The Archdiocese of Juba, supported by Caritas members including CTP, CRS and Caritas Norway, has nearly 12,000 pupils in its schools. Caritas funds books, uniforms and fees, especially for girls; latrine building, clean water supplies and teacher training.

Caring for schoolchildren in a conflict zone is no simple task. Patricia, a pupil at Ss Peter and Paul primary in Juba, tells how students had to walk over dead bodies to get to class. Archdiocesan education coordinator Fr. David Tombe Leonardo stands in a compound where children play. “Behind me there are mass graves of people who were shot around here last year,” he says.
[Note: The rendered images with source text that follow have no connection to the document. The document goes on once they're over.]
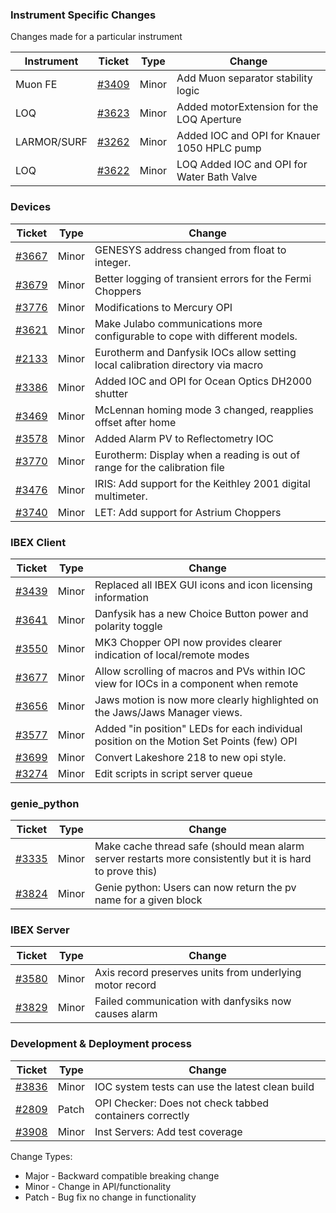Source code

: ### Instrument Specific Changes
Changes made for a particular instrument

| Instrument| Ticket | Type  | Change |
| --------- | ------ | ------| ------------- |
| Muon FE |[#3409](https://github.com/ISISComputingGroup/IBEX/issues/3409) | Minor | Add Muon separator stability logic |
| LOQ | [#3623](https://github.com/ISISComputingGroup/IBEX/issues/3623) | Minor | Added motorExtension for the LOQ Aperture|
| LARMOR/SURF| [#3262](https://github.com/ISISComputingGroup/IBEX/issues/3262) | Minor | Added IOC and OPI for Knauer 1050 HPLC pump|
| LOQ | [#3622](https://github.com/ISISComputingGroup/IBEX/issues/3622) | Minor | LOQ Added IOC and OPI for Water Bath Valve|

### Devices

| Ticket | Type  | Change |
| ------ | ------| ------------- |
| [#3667](https://github.com/ISISComputingGroup/IBEX/issues/3667) | Minor | GENESYS address changed from float to integer.|
| [#3679](https://github.com/ISISComputingGroup/IBEX/issues/3679) | Minor | Better logging of transient errors for the Fermi Choppers|
| [#3776](https://github.com/ISISComputingGroup/IBEX/issues/3776) | Minor | Modifications to Mercury OPI |
| [#3621](https://github.com/ISISComputingGroup/IBEX/issues/3621) | Minor | Make Julabo communications more configurable to cope with different models. |
| [#2133](https://github.com/ISISComputingGroup/IBEX/issues/2133) | Minor | Eurotherm and Danfysik IOCs allow setting local calibration directory via macro |
| [#3386](https://github.com/ISISComputingGroup/IBEX/issues/3386) | Minor | Added IOC and OPI for Ocean Optics DH2000 shutter|
| [#3469](https://github.com/ISISComputingGroup/IBEX/issues/3469) | Minor | McLennan homing mode 3 changed, reapplies offset after home |
| [#3578](https://github.com/ISISComputingGroup/IBEX/issues/3578) | Minor |Added Alarm PV to Reflectometry IOC |
|[#3770](https://github.com/ISISComputingGroup/IBEX/issues/3770)| Minor | Eurotherm: Display when a reading is out of range for the calibration file |
| [#3476](https://github.com/ISISComputingGroup/IBEX/issues/3476) | Minor | IRIS: Add support for the Keithley 2001 digital multimeter.|
| [#3740](https://github.com/ISISComputingGroup/IBEX/issues/3740) | Minor | LET: Add support for Astrium Choppers |

###  IBEX Client

| Ticket | Type  | Change |
| ------ | ----  | ------------- |
| [#3439](https://github.com/ISISComputingGroup/IBEX/issues/3439) | Minor | Replaced all IBEX GUI icons and icon licensing information |
| [#3641](https://github.com/ISISComputingGroup/IBEX/issues/3641) | Minor | Danfysik has a new Choice Button power and polarity toggle |
| [#3550](https://github.com/ISISComputingGroup/IBEX/issues/3550) | Minor | MK3 Chopper OPI now provides clearer indication of local/remote modes |
|[#3677](https://github.com/ISISComputingGroup/IBEX/issues/3677) | Minor | Allow scrolling of macros and PVs within IOC view for IOCs in a component when remote |
| [#3656](https://github.com/ISISComputingGroup/IBEX/issues/3656) | Minor | Jaws motion is now more clearly highlighted on the Jaws/Jaws Manager views. |
| [#3577](https://github.com/ISISComputingGroup/IBEX/issues/3577) | Minor | Added "in position" LEDs for each individual position on the Motion Set Points (few) OPI |
| [#3699](https://github.com/ISISComputingGroup/IBEX/issues/3699) | Minor | Convert Lakeshore 218 to new opi style.|
|[#3274](https://github.com/ISISComputingGroup/IBEX/issues/3274)| Minor | Edit scripts in script server queue |

### genie_python

| Ticket | Type  | Change |
| ------ | ------| ------------- |
| [#3335](https://github.com/ISISComputingGroup/IBEX/issues/3335) | Minor | Make cache thread safe (should mean alarm server restarts more consistently but it is hard to prove this) |
|[#3824](https://github.com/ISISComputingGroup/genie_python/pull/148)| Minor | Genie python: Users can now return the pv name for a given block |


### IBEX Server

| Ticket | Type  | Change |
| ------ | ------| ------------- |
| [#3580](https://github.com/ISISComputingGroup/IBEX/issues/3580) | Minor | Axis record preserves units from underlying motor record  |
|[#3829](https://github.com/ISISComputingGroup/IBEX/issues/3829)| Minor | Failed communication with danfysiks now causes alarm |

### Development & Deployment process

| Ticket | Type  | Change |
| ------ | ------| ------------- |
| [#3836](https://github.com/ISISComputingGroup/IBEX/issues/3836) | Minor | IOC system tests can use the latest clean build |
|[#2809](https://github.com/ISISComputingGroup/IBEX/issues/2809)| Patch| OPI Checker: Does not check tabbed containers correctly |
|[#3908](https://github.com/ISISComputingGroup/IBEX/issues/3908)| Minor | Inst Servers: Add test coverage |


Change Types: 

* Major - Backward compatible breaking change
* Minor - Change in API/functionality
* Patch - Bug fix no change in functionality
Peace is what these children need, if they are to have a future where there are no mass graves alongside schoolyards. “Once we have peace… people can start living ordinary life, normal life, which every human being deserves,” says Mugove Chakurira of CTP.

In an extremely fraught situation, Caritas members are working with the South Sudan Council of Churches across the country for peace, promoting human rights, conflict resolution and reconciliation. CTP is teaching young people about children’s rights, and CRS is bringing young people into peace processes.

Peace and education, Fr. David teaches the children, are closely interconnected. “Education is our hope for the future and we want to tell our young generation to forget the past, and let us forgive one another.” Or as Paride Taban, Bishop Emeritus of Torit told the young people of South Sudan in a recent radio broadcast, “Hold on to your dreams.”

Films by Stephen Natanson. Story by Harriet Paterson.